Rep. Annie Kuster discusses government shutdown with sexual assault survivors
CLAREMONT, N.H. —
New Hampshire Rep. Annie Kuster met with survivors of sexual assault Friday, to discuss the impact the partial government shutdown is having on federal funding.
"Everybody's lives are in jeopardy. It's scary," said one survivor who did not want to be identified.
Kuster met with those survivors at Turning Points Network in Claremont, a crisis center that gets federal funds.
"They're really scared that if the shutdown continues and we lose some of those services. We're talking about if the community loses some of those services that they will come to a screeching stop," said Deb Mozden, executive director of the center.
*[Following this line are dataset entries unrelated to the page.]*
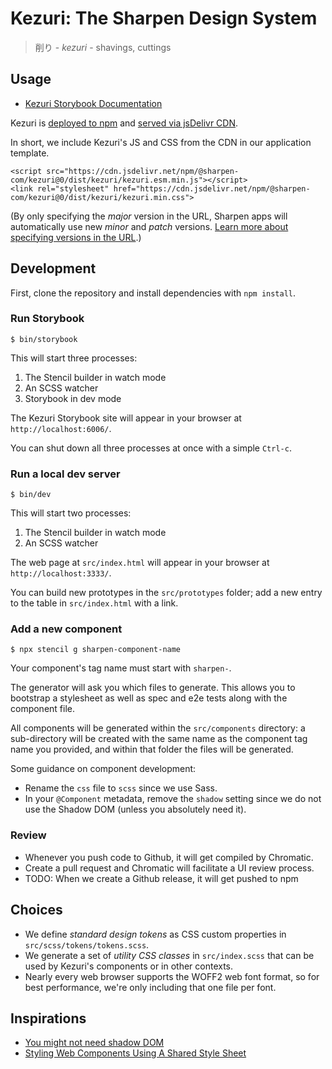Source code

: # Kezuri: The Sharpen Design System

> 削り - _kezuri_ - shavings, cuttings

## Usage

* [Kezuri Storybook Documentation](https://coggen.github.io/kezuri/)

Kezuri is [deployed to npm](https://www.npmjs.com/package/@sharpen-com/kezuri)
and [served via jsDelivr CDN](https://www.jsdelivr.com/package/npm/@sharpen-com/kezuri).

In short, we include Kezuri's JS and CSS from the CDN in our application template.

```
<script src="https://cdn.jsdelivr.net/npm/@sharpen-com/kezuri@0/dist/kezuri/kezuri.esm.min.js"></script>
<link rel="stylesheet" href="https://cdn.jsdelivr.net/npm/@sharpen-com/kezuri@0/dist/kezuri/kezuri.min.css">
```

(By only specifying the _major_ version in the URL, Sharpen apps will
automatically use new _minor_ and _patch_ versions. [Learn more about
specifying versions in the URL](https://www.jsdelivr.com/documentation#id-load-exact-version).)

## Development

First, clone the repository and install dependencies with `npm install`.

### Run Storybook

```
$ bin/storybook
```

This will start three processes:

1. The Stencil builder in watch mode
2. An SCSS watcher
3. Storybook in dev mode

The Kezuri Storybook site will appear in your browser at `http://localhost:6006/`.

You can shut down all three processes at once with a simple `Ctrl-c`.


### Run a local dev server

```
$ bin/dev
```

This will start two processes:

1. The Stencil builder in watch mode
2. An SCSS watcher

The web page at `src/index.html` will appear in your browser at `http://localhost:3333/`.

You can build new prototypes in the `src/prototypes` folder; add a new entry
to the table in `src/index.html` with a link.

### Add a new component

```
$ npx stencil g sharpen-component-name
```

Your component's tag name must start with `sharpen-`.

The generator will ask you which files to generate. This allows you to bootstrap
a stylesheet as well as spec and e2e tests along with the component file.

All components will be generated within the `src/components` directory: a
sub-directory will be created with the same name as the component tag name you
provided, and within that folder the files will be generated. 

Some guidance on component development:

* Rename the `css` file to `scss` since we use Sass.
* In your `@Component` metadata, remove the `shadow` setting since we do not use the Shadow DOM (unless you absolutely need it).

### Review

* Whenever you push code to Github, it will get compiled by Chromatic.
* Create a pull request and Chromatic will facilitate a UI review process.
* TODO: When we create a Github release, it will get pushed to npm

## Choices

* We define *standard design tokens* as CSS custom properties in `src/scss/tokens/tokens.scss`.
* We generate a set of *utility CSS classes* in `src/index.scss` that can be used by Kezuri's components or in other contexts.
* Nearly every web browser supports the WOFF2 web font format, so for best performance, we're only including that one file per font.

## Inspirations

* [You might not need shadow DOM](https://www.hjorthhansen.dev/you-might-not-need-shadow-dom/)
* [Styling Web Components Using A Shared Style Sheet](https://www.smashingmagazine.com/2016/12/styling-web-components-using-a-shared-style-sheet/)
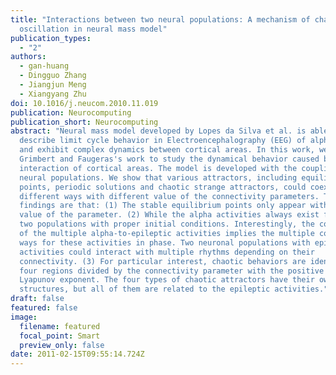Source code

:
```yaml
---
title: "Interactions between two neural populations: A mechanism of chaos and
  oscillation in neural mass model"
publication_types:
  - "2"
authors:
  - gan-huang
  - Dingguo Zhang
  - Jiangjun Meng
  - Xiangyang Zhu
doi: 10.1016/j.neucom.2010.11.019
publication: Neurocomputing
publication_short: Neurocomputing
abstract: "Neural mass model developed by Lopes da Silva et al. is able to
  describe limit cycle behavior in Electroencephalography (EEG) of alpha rhythm
  and exhibit complex dynamics between cortical areas. In this work, we extend
  Grimbert and Faugeras's work to study the dynamical behavior caused by
  interaction of cortical areas. The model is developed with the coupling of two
  neural populations. We show that various attractors, including equilibrium
  points, periodic solutions and chaotic strange attractors, could coexist in
  different ways with different value of the connectivity parameters. The main
  findings are that: (1) The stable equilibrium points only appear with a small
  value of the parameter. (2) While the alpha activities always exist for both
  two populations with proper initial conditions. Interestingly, the coexistence
  of the multiple alpha-to-epileptic activities implies the multiple coupling
  ways for these activities in phase. Two neuronal populations with epileptic
  activities could interact with multiple rhythms depending on their
  connectivity. (3) For particular interest, chaotic behaviors are identified in
  four regions divided by the connectivity parameter with the positive maximal
  Lyapunov exponent. The four types of chaotic attractors have their own
  structures, but all of them are related to the epileptic activities."
draft: false
featured: false
image:
  filename: featured
  focal_point: Smart
  preview_only: false
date: 2011-02-15T09:55:14.724Z
---
```


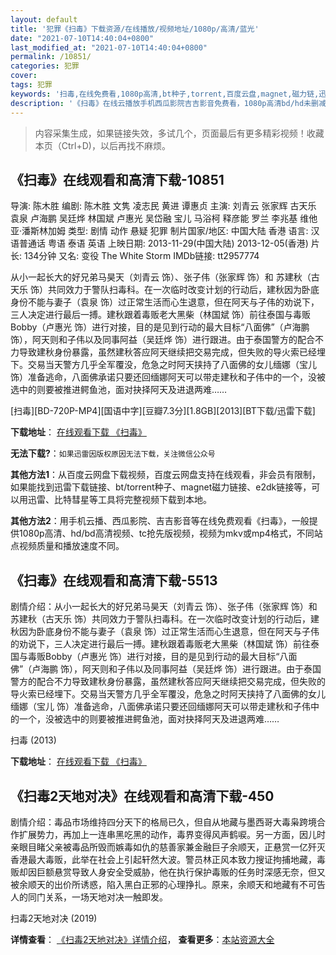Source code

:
 ```yaml
---
layout: default
title: '犯罪《扫毒》下载资源/在线播放/视频地址/1080p/高清/蓝光'
date: "2021-07-10T14:40:04+0800"
last_modified_at: "2021-07-10T14:40:04+0800"
permalink: /10851/
categories: 犯罪
cover:
tags: 犯罪
keywords: '扫毒,在线免费看,1080p高清,bt种子,torrent,百度云盘,magnet,磁力链,迅雷下载资源'
description: '《扫毒》在线云播放手机西瓜影院吉吉影音免费看，1080p高清bd/hd未删减完整版和tc抢先枪版，mkv/mp4格式，附带bt/torrent种子、magnet/磁力链、百度云盘、网盘资源迅雷下载链接'
---
```


>内容采集生成，如果链接失效，多试几个，页面最后有更多精彩视频！收藏本页（Ctrl+D)，以后再找不麻烦。


## 《扫毒》在线观看和高清下载-10851

导演: 陈木胜 编剧: 陈木胜 文隽 凌志民 黄进 谭惠贞 主演: 刘青云 张家辉 古天乐 袁泉 卢海鹏 吴廷烨 林国斌 卢惠光 吴岱融 宝儿 马浴柯 释彦能 罗兰 李兆基 维他亚·潘斯林加姆 类型: 剧情 动作 悬疑 犯罪 制片国家/地区: 中国大陆 香港 语言: 汉语普通话 粤语 泰语 英语 上映日期: 2013-11-29(中国大陆) 2013-12-05(香港) 片长: 134分钟 又名: 变役 The White Storm IMDb链接: tt2957774

从小一起长大的好兄弟马昊天（刘青云 饰）、张子伟（张家辉 饰）和 苏建秋（古天乐 饰）共同效力于警队扫毒科。在一次临时改变计划的行动后，建秋因为卧底身份不能与妻子（袁泉 饰）过正常生活而心生退意，但在阿天与子伟的劝说下，三人决定进行最后一搏。建秋跟着毒贩老大黑柴（林国斌 饰）前往泰国与毒贩Bobby（卢惠光 饰）进行对接，目的是见到行动的最大目标“八面佛”（卢海鹏 饰），阿天则和子伟以及同事阿益（吴廷烨 饰）进行跟进。由于泰国警方的配合不力导致建秋身份暴露，虽然建秋答应阿天继续把交易完成，但失败的导火索已经埋下。交易当天警方几乎全军覆没，危急之时阿天挟持了八面佛的女儿缅娜（宝儿 饰）准备逃命，八面佛承诺只要还回缅娜阿天可以带走建秋和子伟中的一个，没被选中的则要被推进鳄鱼池，面对抉择阿天及进退两难……


[扫毒][BD-720P-MP4][国语中字][豆瓣7.3分][1.8GB][2013][BT下载/迅雷下载]

**下载地址**： [在线观看下载 《扫毒》](https://www.btdx8.com/torrent/the_white_storm_2013.html) 


**无法下载?**：`如果迅雷因版权原因无法下载，关注微信公众号 `

**其他方法1**：从百度云网盘下载视频，百度云网盘支持在线观看，非会员有限制，如果能找到迅雷下载链接、bt/torrent种子、magnet磁力链接、e2dk链接等，可以用迅雷、比特彗星等工具将完整视频下载到本地。

**其他方法2**：用手机云播、西瓜影院、吉吉影音等在线免费观看《扫毒》，一般提供1080p高清、hd/bd高清视频、tc抢先版视频，视频为mkv或mp4格式，不同站点视频质量和播放速度不同。


## 《扫毒》在线观看和高清下载-5513

剧情介绍：从小一起长大的好兄弟马昊天（刘青云 饰）、张子伟（张家辉 饰）和 苏建秋（古天乐 饰）共同效力于警队扫毒科。在一次临时改变计划的行动后，建秋因为卧底身份不能与妻子（袁泉 饰）过正常生活而心生退意，但在阿天与子伟的劝说下，三人决定进行最后一搏。建秋跟着毒贩老大黑柴（林国斌 饰）前往泰国与毒贩Bobby（卢惠光 饰）进行对接，目的是见到行动的最大目标“八面佛”（卢海鹏 饰），阿天则和子伟以及同事阿益（吴廷烨 饰）进行跟进。由于泰国警方的配合不力导致建秋身份暴露，虽然建秋答应阿天继续把交易完成，但失败的导火索已经埋下。交易当天警方几乎全军覆没，危急之时阿天挟持了八面佛的女儿缅娜（宝儿 饰）准备逃命，八面佛承诺只要还回缅娜阿天可以带走建秋和子伟中的一个，没被选中的则要被推进鳄鱼池，面对抉择阿天及进退两难……


扫毒 (2013)

**下载地址**： [在线观看下载 《扫毒》](https://www.btbtdy.me/btdy/dy2124.html) 


## 《扫毒2天地对决》在线观看和高清下载-450

剧情介绍：毒品市场维持四分天下的格局已久，但自从地藏与墨西哥大毒枭跨境合作扩展势力，再加上一连串黑吃黑的动作，毒界变得风声鹤唳。另一方面，因儿时亲眼目睹父亲被毒品所毁而嫉毒如仇的慈善家兼金融巨子余顺天，正悬赏一亿歼灭香港最大毒贩，此举在社会上引起轩然大波。警员林正风本致力搜证拘捕地藏，毒贩却因巨额悬赏导致人身安全受威胁，他在执行保护毒贩的任务时深感无奈，但又被余顺天的出价所诱惑，陷入黑白正邪的心理挣扎。原来，余顺天和地藏有不可告人的同门关系，一场天地对决一触即发。


扫毒2天地对决 (2019)

**详情查看**： [《扫毒2天地对决》详情介绍](/movie/450/)， **查看更多**：[本站资源大全](/movie/t/all/)

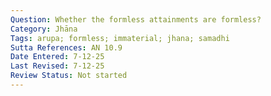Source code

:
 ```yaml
---
Question: Whether the formless attainments are formless?
Category: Jhāna
Tags: arupa; formless; immaterial; jhana; samadhi
Sutta References: AN 10.9
Date Entered: 7-12-25
Last Revised: 7-12-25
Review Status: Not started
---
```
The Office on Violence Against Women could be impacted if the shutdown continues, which potentially could affect the Transitional Housing Program.
"We have 34 survivors right now we're supporting through that program, that if that funding were to end, they would be homeless in a day," Mozden said.
The New Hampshire Department of Justice has budgeted some federal funds through the fiscal year, but other funds could be impacted.
"Should this shutdown continue beyond when those funds are available, crisis centers in New Hampshire won't have the resources to be able to provide life-saving services," said Madison Lightfoot with the New Hampshire Coalition Against Domestic and Sexual Violence.